## EXERCISE DESCRIPTION
Nothing but the lines from the one with "## [Contributing](#table-of-contents)" down to the one with "[GitHub](https://github.com/colint771@gmail.com)" should be returned, exactly and with both ends included, from the material below.

════════════════════

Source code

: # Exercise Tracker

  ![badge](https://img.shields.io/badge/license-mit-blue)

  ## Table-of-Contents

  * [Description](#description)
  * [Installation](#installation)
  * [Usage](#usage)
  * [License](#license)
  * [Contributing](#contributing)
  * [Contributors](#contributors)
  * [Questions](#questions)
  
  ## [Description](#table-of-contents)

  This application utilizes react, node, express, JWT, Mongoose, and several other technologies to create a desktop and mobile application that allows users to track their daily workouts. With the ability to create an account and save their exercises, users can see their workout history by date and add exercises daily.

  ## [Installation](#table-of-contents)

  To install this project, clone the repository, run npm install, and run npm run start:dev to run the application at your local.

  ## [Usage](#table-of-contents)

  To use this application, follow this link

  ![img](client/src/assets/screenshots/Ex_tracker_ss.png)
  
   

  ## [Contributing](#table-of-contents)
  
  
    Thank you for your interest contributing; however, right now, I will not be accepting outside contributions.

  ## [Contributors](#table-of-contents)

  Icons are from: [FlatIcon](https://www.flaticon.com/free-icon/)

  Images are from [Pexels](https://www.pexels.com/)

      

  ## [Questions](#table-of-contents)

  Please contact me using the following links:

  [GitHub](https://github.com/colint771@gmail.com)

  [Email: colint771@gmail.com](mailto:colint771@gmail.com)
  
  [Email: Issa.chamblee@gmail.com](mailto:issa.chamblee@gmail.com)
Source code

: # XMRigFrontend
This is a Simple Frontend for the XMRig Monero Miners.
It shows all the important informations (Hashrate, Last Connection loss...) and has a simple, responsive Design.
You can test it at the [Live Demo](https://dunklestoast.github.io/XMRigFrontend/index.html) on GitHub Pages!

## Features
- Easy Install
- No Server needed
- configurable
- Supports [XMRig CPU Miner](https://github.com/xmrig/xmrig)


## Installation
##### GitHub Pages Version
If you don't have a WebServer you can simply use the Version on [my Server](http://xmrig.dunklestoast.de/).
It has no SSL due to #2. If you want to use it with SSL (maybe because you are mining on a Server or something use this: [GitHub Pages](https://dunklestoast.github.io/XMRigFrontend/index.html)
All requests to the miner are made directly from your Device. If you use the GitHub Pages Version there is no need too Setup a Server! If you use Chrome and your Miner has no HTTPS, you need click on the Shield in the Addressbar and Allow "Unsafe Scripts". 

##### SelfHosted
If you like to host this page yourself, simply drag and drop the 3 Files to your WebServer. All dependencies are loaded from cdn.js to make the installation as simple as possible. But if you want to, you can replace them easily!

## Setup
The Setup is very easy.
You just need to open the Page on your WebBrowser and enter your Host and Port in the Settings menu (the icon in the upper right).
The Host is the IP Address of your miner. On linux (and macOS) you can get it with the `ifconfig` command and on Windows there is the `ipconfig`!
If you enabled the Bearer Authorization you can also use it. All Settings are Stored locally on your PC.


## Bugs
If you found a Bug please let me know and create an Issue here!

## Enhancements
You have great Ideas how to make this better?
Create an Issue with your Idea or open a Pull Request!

════════════════════

## ANSWER AREA
  ## [Contributing](#table-of-contents)
  
  
    Thank you for your interest contributing; however, right now, I will not be accepting outside contributions.

  ## [Contributors](#table-of-contents)

  Icons are from: [FlatIcon](https://www.flaticon.com/free-icon/)

  Images are from [Pexels](https://www.pexels.com/)

      

  ## [Questions](#table-of-contents)

  Please contact me using the following links:

  [GitHub](https://github.com/colint771@gmail.com)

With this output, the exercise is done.